Google has a "Suggest an Edit" feature competitors sometimes use to flag your profile. Most flag attempts get reviewed and rejected if your profile is compliant. If a competitor's flag triggers a suspension, the recovery process is the standard [GBP suspension recovery](/services/google-business-profile/suspension-recovery/) workflow. The best defense is having a fully compliant profile so flag attempts fail at review.
Multi-location GBP optimization scales well once you've systematized the operations. Each location needs its own profile (verified separately) but services lists, photo themes, posts strategy, and review systems are largely shared. Multi-location operators typically save 30-50% of effort per profile after the third location. GBP also offers a "Business Group" feature for managing 10+ locations centrally.

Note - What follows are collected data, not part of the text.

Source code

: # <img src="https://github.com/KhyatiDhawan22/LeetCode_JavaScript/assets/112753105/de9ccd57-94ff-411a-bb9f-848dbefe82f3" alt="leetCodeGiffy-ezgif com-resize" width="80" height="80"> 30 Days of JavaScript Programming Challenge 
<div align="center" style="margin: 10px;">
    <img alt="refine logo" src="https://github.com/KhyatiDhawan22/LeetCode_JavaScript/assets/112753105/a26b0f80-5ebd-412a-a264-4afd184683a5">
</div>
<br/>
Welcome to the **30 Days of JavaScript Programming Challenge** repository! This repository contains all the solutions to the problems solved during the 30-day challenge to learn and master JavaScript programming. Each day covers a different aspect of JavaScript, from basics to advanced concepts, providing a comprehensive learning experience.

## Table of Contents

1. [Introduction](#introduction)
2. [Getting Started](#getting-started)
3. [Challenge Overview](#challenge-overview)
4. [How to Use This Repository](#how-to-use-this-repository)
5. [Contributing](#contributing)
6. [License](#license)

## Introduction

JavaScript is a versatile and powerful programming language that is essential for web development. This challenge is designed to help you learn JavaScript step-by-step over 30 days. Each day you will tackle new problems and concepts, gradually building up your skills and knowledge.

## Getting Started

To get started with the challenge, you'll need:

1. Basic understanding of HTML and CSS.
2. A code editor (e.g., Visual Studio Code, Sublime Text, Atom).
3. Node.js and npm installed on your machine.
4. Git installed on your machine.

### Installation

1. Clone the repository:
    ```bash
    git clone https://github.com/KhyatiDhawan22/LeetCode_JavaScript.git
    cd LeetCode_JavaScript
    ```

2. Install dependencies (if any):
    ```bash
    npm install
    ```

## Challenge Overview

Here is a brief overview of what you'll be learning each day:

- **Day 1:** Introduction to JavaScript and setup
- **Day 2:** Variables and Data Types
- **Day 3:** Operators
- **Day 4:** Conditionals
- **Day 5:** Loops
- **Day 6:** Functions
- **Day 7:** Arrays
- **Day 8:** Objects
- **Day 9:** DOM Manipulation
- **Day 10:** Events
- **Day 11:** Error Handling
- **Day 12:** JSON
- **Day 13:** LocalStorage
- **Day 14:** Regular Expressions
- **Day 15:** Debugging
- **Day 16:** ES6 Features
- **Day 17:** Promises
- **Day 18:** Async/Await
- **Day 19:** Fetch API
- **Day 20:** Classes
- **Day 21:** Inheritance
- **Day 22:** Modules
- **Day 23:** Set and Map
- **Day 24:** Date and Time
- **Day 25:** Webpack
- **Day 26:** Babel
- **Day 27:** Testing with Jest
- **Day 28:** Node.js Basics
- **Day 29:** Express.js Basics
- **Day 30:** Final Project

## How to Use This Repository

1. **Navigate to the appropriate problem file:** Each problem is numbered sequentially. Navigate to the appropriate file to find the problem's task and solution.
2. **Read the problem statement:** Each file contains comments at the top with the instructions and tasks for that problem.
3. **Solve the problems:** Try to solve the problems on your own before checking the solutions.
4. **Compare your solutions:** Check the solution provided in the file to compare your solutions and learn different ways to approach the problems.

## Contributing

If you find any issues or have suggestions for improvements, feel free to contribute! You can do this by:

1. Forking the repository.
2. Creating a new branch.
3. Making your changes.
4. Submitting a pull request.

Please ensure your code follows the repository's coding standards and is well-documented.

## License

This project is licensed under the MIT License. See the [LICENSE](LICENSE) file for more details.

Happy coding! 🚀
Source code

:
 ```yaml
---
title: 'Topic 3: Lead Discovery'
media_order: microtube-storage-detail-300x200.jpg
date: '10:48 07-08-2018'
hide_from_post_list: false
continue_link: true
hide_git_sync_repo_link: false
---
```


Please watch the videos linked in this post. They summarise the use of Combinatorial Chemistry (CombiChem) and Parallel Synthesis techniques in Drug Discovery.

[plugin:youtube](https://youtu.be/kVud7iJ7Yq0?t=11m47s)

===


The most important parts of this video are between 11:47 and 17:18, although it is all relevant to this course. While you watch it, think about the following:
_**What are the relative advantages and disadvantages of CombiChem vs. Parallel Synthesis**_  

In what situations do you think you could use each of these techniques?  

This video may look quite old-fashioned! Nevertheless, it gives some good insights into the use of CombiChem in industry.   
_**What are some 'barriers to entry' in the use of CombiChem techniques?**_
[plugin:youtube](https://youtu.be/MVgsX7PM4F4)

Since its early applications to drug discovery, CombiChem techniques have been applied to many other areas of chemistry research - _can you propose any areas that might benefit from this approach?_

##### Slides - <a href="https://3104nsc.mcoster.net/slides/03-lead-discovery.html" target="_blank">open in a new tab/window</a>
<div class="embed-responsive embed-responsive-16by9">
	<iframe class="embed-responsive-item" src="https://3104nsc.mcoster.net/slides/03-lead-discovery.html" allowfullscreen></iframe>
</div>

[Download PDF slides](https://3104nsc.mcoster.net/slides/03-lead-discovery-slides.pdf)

Google offers paid Local Services Ads in some Saudi categories — these are different from organic GBP and operate as a paid placement above the map pack. Worth using as a paid acquisition channel for service businesses. Third-party services claiming to "boost" GBP rankings through manipulation (fake reviews, fake engagement) are unethical and risk suspension. Skip them. Organic GBP optimization plus paid Local Services Ads is the right combination.